» **Task details**: Each line in the records that mentions the word "sample" needs to be listed.

▬▬▬▬▬▬▬▬▬▬

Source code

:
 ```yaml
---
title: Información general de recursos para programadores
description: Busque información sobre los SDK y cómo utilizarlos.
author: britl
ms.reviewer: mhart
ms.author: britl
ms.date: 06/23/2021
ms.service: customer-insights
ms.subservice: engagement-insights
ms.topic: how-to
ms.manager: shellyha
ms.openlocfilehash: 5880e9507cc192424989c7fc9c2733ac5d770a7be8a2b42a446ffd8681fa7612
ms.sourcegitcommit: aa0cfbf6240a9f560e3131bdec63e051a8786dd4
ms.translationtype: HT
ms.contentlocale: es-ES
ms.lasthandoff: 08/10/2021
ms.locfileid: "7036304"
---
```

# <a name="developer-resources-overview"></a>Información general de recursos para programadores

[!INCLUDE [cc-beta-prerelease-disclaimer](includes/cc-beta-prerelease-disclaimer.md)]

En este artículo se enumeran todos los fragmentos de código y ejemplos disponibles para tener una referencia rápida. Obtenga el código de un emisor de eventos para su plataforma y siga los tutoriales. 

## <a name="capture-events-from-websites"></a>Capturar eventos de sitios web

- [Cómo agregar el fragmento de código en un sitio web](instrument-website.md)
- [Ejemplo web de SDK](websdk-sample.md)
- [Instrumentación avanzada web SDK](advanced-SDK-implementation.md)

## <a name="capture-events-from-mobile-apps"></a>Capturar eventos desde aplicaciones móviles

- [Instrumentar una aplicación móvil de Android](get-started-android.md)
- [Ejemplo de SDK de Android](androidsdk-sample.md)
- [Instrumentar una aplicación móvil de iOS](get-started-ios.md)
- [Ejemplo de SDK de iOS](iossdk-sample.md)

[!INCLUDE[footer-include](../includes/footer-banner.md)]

▬▬▬▬▬▬▬▬▬▬

» **Result for this exercise**:
- [Ejemplo web de SDK](websdk-sample.md)
- [Ejemplo de SDK de Android](androidsdk-sample.md)
- [Ejemplo de SDK de iOS](iossdk-sample.md)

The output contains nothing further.